Although symptomatic homonymous field deficits are rare in patients with multiple sclerosis, asymptomatic homonymous field deficits can occur and may be more common than expected. The Optic Neuritis Treatment Trial 8.9% of the 488 patients had asymptomatic homonymous hemianopsia at their one year follow up [4]. In another study done by Plant, they reported 18 patients out of 2,000 had symptomatic retrochiasmal lesions found by MRI [5]. A common theme was that all the lesions were large. Small lesions in the brain are likely not symptomatic since there is more area per volume and fibers follow a curvilinear course. Fibers in the optic nerve are more concentrated with less space for the edema to spread causing a secondary compressive component, therefore causing symptoms more frequently [5].
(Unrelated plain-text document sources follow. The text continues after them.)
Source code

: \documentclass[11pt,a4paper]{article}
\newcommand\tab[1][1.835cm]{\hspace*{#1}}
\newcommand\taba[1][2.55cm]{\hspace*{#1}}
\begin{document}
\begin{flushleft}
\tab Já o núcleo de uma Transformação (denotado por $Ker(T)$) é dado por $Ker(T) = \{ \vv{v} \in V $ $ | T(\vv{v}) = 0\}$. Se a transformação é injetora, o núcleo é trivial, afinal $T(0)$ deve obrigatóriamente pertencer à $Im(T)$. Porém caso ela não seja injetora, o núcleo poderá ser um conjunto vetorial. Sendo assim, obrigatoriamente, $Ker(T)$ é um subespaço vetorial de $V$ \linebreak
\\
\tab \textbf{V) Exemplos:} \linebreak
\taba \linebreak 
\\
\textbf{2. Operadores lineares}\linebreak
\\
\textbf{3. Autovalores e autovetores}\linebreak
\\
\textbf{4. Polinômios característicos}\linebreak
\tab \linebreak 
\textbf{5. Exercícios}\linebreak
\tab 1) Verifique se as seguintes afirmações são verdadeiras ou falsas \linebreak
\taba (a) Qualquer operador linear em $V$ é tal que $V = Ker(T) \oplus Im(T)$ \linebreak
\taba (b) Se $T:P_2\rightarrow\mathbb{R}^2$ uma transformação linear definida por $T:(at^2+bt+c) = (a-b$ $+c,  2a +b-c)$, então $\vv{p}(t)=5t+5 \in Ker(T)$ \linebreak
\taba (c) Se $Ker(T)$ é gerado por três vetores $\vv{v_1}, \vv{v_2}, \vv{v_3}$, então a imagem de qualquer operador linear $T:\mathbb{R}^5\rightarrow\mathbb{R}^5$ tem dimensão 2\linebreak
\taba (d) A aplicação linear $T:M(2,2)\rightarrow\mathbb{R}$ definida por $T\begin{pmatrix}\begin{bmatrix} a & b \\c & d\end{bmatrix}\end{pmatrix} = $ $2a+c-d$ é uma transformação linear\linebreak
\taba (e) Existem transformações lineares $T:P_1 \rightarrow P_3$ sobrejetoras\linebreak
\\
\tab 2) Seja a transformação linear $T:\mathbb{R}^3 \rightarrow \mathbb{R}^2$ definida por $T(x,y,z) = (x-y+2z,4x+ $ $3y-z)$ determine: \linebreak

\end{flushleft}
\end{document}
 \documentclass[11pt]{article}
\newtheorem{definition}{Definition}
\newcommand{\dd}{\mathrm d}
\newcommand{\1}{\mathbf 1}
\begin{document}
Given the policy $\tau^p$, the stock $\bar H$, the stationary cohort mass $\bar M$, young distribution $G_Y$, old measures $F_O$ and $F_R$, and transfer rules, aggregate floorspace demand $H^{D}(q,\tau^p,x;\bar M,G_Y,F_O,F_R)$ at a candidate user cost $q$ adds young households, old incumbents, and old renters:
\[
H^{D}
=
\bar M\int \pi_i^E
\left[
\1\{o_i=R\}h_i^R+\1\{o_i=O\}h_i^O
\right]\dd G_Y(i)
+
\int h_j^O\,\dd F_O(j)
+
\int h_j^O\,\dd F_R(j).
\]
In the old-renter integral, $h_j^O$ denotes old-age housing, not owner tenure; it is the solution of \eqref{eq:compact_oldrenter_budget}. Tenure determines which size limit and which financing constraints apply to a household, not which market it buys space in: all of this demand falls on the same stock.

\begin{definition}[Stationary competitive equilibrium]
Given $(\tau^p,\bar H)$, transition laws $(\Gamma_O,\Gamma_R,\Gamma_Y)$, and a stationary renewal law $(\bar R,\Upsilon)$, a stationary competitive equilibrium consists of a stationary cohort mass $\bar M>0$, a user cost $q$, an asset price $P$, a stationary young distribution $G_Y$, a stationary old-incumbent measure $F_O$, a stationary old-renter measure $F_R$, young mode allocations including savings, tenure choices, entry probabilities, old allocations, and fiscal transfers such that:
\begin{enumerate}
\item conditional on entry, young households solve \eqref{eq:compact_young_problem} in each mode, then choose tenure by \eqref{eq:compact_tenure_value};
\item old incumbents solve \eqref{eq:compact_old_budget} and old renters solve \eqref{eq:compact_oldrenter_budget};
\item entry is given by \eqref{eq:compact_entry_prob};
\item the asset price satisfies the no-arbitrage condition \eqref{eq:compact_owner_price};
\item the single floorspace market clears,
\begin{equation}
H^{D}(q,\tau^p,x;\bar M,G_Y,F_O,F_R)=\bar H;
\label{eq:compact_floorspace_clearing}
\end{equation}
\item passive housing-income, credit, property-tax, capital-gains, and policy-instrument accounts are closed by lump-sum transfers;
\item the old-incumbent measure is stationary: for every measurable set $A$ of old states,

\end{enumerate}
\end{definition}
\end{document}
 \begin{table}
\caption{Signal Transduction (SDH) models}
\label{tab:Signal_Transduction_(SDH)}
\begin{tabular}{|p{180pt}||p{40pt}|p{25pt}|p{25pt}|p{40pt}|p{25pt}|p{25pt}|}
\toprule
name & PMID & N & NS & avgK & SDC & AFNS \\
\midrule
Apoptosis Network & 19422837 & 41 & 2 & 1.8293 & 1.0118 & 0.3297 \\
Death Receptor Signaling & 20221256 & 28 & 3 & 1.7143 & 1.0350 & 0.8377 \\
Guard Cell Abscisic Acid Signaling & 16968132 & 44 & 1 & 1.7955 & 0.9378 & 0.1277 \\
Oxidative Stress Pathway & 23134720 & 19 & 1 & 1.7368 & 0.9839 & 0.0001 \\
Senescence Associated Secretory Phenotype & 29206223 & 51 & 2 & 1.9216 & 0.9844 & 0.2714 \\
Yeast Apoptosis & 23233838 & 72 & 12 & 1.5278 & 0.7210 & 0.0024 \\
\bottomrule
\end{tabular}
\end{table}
In summary, our patient presented with subacute bilateral visual loss and was found to have a left homonymous sectoranopia due to a right geniculate nucleus demyelinating lesion. Her sectorectopia was not picked up on bedside visual field testing, hence stressing the importance of formal visual field testing. Although it is rare to see symptomatic retrochiasmatic demyelinating lesions in MS, it should be kept in the differential to ensure prompt diagnosis and treatment.